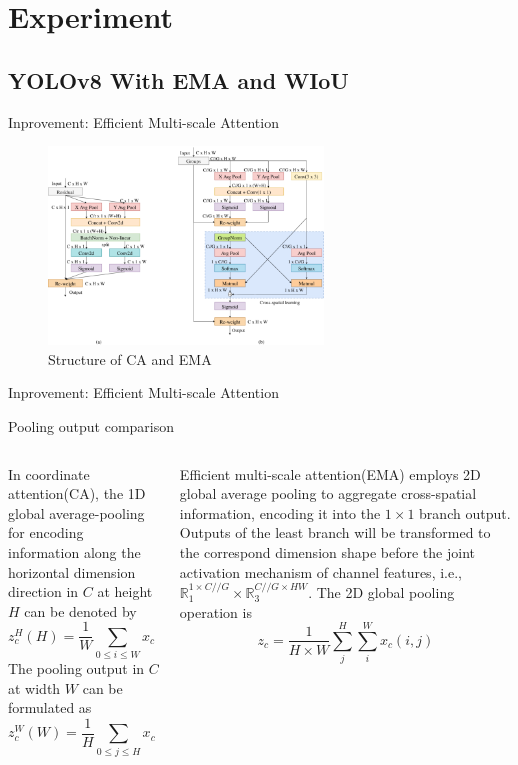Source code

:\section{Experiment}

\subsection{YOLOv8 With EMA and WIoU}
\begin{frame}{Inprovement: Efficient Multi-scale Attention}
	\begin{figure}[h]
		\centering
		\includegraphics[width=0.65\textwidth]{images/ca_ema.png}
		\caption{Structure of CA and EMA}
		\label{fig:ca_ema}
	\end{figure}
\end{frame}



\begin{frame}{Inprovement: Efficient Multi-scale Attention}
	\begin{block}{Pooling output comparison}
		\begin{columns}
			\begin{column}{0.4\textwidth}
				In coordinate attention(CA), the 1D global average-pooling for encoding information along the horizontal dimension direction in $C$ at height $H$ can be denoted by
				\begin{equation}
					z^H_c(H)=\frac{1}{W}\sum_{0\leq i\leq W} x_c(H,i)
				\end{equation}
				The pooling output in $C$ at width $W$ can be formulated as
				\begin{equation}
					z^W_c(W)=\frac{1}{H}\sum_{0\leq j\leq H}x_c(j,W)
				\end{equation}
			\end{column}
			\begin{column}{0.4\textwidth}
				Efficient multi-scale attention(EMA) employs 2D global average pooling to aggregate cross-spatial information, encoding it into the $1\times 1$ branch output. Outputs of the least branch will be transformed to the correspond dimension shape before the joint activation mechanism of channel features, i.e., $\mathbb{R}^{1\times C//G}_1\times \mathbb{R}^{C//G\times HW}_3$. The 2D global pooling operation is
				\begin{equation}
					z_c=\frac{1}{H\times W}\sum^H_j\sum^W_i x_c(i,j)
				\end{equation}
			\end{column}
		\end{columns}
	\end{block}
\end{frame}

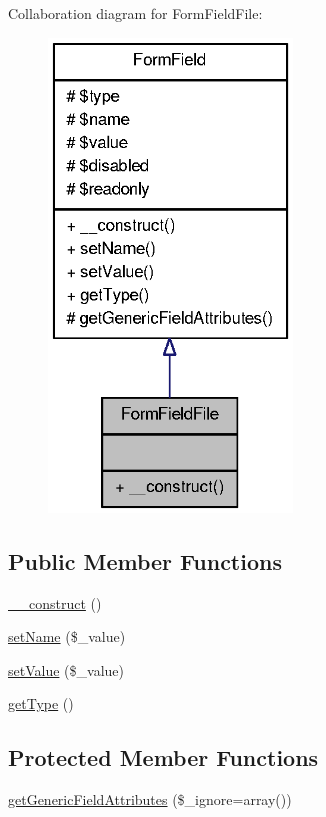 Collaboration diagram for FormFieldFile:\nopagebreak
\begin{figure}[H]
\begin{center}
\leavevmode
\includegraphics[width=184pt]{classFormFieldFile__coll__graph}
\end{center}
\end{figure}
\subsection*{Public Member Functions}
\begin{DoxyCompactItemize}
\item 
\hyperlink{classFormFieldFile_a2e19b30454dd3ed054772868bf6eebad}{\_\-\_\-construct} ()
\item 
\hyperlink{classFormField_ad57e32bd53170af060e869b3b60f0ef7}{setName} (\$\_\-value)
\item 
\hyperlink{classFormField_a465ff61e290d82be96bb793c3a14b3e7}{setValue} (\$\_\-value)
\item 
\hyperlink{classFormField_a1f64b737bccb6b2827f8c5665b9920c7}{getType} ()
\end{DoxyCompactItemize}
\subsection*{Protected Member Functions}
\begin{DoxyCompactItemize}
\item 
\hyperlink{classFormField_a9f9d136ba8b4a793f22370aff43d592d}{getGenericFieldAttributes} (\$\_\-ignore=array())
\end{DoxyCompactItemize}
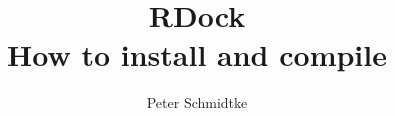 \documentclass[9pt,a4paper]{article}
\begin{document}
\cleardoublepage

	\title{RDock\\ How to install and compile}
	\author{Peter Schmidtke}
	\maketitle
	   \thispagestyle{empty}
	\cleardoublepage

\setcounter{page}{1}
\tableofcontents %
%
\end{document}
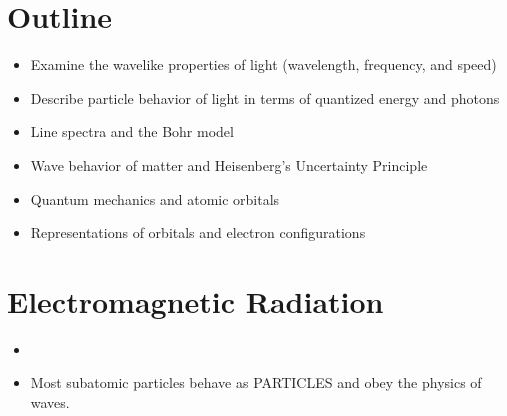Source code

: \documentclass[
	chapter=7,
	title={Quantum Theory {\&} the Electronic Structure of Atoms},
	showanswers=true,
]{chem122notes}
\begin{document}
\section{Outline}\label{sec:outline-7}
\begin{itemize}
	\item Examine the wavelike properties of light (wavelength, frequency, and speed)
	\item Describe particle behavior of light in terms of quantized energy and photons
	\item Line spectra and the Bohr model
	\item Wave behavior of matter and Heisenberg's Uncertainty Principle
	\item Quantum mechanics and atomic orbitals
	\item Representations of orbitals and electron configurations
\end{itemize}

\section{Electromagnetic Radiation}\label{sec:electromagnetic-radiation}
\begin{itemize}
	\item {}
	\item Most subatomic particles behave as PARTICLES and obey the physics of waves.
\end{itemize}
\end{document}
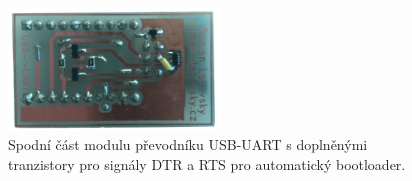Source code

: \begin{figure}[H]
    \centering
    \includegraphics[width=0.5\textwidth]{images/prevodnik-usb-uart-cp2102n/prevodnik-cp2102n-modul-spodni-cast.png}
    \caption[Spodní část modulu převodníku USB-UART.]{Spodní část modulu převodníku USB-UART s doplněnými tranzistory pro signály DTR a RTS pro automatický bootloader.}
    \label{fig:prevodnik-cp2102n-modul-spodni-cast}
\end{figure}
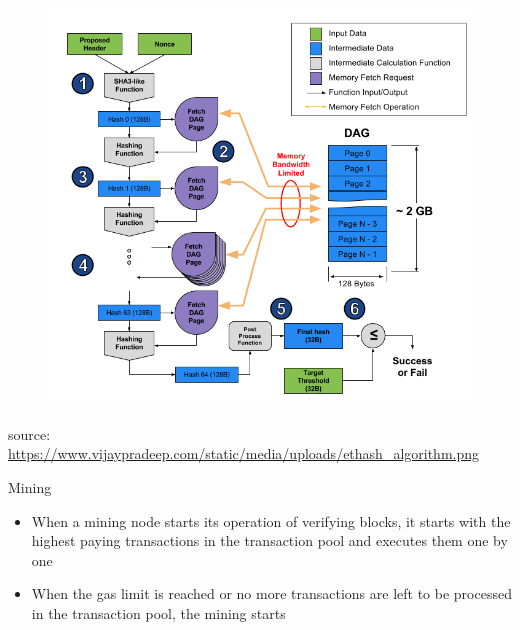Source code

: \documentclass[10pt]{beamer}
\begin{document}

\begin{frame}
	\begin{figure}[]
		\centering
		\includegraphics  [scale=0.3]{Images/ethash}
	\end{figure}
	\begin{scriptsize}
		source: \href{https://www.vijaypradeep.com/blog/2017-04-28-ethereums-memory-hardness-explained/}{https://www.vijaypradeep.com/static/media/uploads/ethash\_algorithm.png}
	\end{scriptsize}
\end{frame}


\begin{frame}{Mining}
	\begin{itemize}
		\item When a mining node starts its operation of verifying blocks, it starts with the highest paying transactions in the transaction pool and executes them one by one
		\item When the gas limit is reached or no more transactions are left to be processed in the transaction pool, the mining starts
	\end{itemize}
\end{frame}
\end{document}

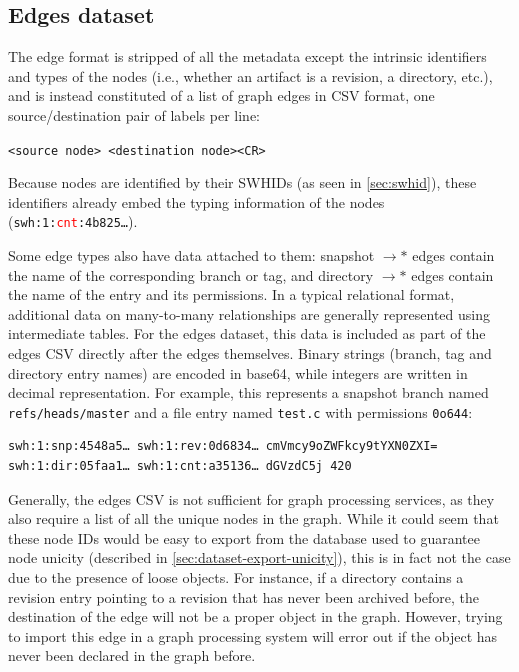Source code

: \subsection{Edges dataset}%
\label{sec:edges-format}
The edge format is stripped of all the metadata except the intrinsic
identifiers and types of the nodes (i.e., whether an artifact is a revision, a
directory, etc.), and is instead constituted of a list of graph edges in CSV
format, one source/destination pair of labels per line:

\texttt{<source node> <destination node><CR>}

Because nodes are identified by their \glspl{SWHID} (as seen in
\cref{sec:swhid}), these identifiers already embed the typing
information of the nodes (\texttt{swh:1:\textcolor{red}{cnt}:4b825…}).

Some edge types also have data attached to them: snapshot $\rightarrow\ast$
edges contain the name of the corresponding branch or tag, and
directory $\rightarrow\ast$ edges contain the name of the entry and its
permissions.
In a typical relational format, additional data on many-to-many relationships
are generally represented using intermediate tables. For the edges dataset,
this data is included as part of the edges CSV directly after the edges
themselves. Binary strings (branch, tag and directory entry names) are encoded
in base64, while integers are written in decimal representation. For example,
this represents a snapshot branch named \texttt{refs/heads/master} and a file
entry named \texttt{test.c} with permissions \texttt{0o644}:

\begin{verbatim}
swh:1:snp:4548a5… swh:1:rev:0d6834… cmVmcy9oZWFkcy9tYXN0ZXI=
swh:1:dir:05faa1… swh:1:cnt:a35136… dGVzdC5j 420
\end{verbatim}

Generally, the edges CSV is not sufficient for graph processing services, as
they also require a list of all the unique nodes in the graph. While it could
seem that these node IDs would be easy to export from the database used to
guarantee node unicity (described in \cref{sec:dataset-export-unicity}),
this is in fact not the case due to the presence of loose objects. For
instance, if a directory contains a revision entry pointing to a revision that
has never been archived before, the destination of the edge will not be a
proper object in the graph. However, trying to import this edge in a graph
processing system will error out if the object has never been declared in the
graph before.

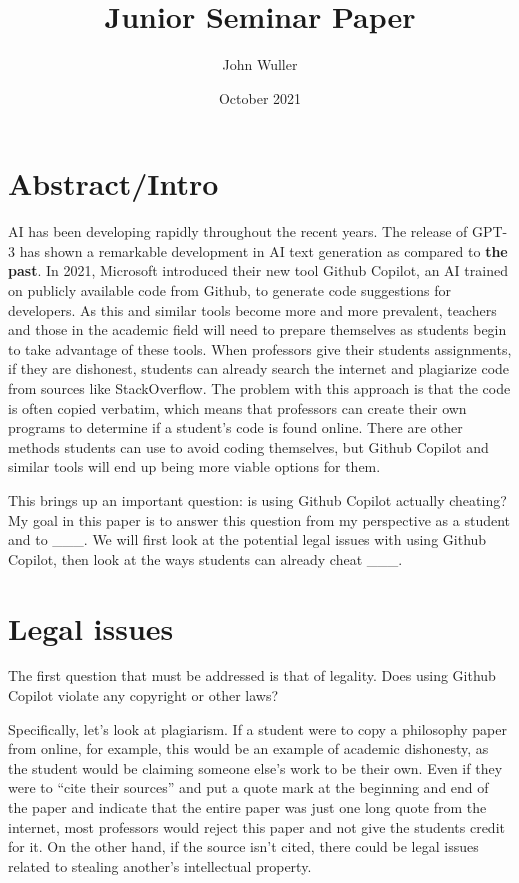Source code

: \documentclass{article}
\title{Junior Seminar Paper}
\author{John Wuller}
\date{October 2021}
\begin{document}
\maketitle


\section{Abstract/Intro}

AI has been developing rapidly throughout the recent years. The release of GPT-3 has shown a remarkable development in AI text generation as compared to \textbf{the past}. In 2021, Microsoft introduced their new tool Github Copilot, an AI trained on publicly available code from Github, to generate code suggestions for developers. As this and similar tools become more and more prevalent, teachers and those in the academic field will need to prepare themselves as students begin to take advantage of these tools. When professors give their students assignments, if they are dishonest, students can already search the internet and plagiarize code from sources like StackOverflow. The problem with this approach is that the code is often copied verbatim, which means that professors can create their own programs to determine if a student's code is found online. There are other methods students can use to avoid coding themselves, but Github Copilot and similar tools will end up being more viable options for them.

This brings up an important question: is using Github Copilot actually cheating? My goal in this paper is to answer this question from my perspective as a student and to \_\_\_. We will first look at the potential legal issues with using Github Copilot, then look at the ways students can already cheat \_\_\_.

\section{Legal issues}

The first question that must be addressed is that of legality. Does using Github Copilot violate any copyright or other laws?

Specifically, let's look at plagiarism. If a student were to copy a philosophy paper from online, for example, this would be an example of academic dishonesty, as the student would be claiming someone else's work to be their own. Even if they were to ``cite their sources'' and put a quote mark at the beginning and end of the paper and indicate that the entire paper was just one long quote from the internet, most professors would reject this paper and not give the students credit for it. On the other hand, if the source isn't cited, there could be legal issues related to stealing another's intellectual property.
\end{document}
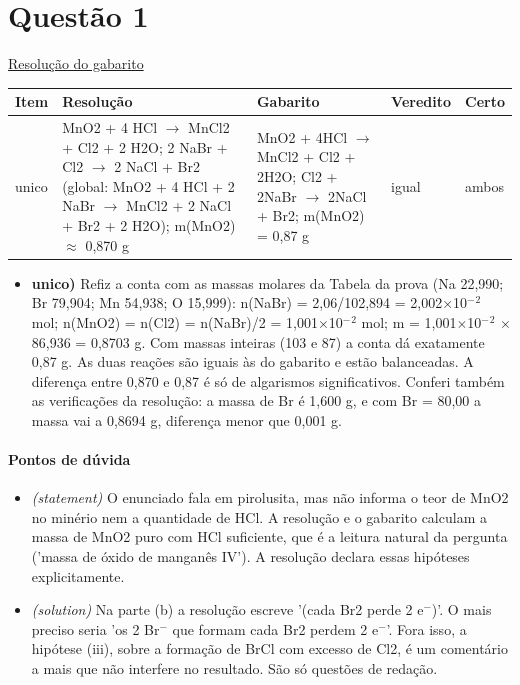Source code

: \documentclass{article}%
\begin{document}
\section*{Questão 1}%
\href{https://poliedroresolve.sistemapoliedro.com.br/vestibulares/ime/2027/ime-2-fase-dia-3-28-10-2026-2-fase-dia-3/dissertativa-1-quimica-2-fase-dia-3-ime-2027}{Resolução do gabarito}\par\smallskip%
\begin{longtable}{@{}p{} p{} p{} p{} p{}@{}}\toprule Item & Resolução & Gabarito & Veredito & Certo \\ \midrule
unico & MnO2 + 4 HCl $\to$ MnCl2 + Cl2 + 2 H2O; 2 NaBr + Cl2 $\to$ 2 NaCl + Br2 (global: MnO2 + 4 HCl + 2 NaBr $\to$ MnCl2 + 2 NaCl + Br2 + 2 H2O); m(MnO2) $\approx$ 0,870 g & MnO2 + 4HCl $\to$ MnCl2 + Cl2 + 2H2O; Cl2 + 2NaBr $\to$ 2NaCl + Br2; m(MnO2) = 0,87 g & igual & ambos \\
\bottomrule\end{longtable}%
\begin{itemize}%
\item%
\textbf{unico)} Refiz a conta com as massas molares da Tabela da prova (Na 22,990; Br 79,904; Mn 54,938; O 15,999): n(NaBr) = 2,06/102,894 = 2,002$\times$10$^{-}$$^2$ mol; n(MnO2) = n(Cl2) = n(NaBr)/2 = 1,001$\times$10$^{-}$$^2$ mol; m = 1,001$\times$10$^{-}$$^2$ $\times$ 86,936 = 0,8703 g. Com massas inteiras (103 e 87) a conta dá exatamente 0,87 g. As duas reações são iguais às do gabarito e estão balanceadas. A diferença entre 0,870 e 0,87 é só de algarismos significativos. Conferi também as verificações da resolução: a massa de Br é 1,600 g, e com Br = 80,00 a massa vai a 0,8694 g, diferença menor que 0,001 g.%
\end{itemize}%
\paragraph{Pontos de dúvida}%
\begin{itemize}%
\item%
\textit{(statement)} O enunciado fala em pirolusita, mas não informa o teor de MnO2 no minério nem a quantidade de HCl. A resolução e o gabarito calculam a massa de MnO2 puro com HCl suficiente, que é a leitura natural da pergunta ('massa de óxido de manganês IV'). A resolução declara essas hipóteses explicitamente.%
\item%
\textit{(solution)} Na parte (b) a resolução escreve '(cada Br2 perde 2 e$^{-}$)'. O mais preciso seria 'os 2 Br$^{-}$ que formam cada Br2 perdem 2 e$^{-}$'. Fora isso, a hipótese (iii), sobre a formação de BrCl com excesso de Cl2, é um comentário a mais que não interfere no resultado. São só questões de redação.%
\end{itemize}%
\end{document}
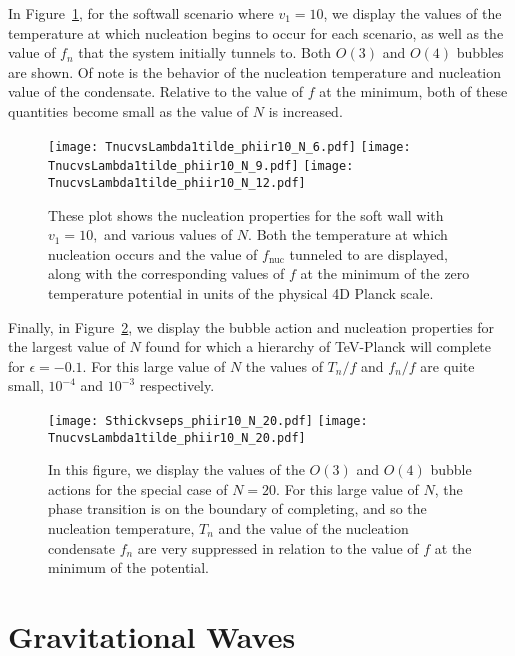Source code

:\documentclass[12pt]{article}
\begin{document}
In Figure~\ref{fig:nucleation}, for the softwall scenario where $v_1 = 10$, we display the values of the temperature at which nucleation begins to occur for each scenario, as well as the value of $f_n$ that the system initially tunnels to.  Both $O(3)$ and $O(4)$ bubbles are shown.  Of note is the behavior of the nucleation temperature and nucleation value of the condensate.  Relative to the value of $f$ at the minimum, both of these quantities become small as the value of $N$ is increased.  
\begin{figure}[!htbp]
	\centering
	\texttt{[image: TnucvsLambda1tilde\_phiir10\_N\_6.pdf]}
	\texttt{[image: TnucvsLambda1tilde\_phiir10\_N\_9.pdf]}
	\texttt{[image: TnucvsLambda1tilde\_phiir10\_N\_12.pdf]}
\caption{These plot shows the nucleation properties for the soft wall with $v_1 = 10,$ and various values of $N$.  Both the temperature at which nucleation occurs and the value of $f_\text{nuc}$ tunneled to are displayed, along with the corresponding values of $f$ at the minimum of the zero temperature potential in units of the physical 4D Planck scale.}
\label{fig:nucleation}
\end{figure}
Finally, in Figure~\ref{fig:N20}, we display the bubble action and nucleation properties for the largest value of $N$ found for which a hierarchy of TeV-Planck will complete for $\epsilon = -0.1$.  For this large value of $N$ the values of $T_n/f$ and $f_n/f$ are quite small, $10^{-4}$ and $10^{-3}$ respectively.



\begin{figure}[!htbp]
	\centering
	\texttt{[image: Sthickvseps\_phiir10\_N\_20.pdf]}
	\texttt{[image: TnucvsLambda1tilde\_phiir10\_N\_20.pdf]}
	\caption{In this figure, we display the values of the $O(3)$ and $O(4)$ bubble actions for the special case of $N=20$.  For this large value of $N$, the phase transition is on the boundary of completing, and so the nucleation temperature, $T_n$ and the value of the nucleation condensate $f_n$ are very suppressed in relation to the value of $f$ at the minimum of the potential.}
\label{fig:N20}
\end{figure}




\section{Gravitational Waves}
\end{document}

----------------

Only lines with the string "cast" belong in the answer; copy each of them from the listing.

    \includegraphics[width=0.5\textwidth]{images/prevodnik-usb-uart-cp2102n/prevodnik-cp2102n-modul-spodni-cast.png}
    \label{fig:prevodnik-cp2102n-modul-spodni-cast}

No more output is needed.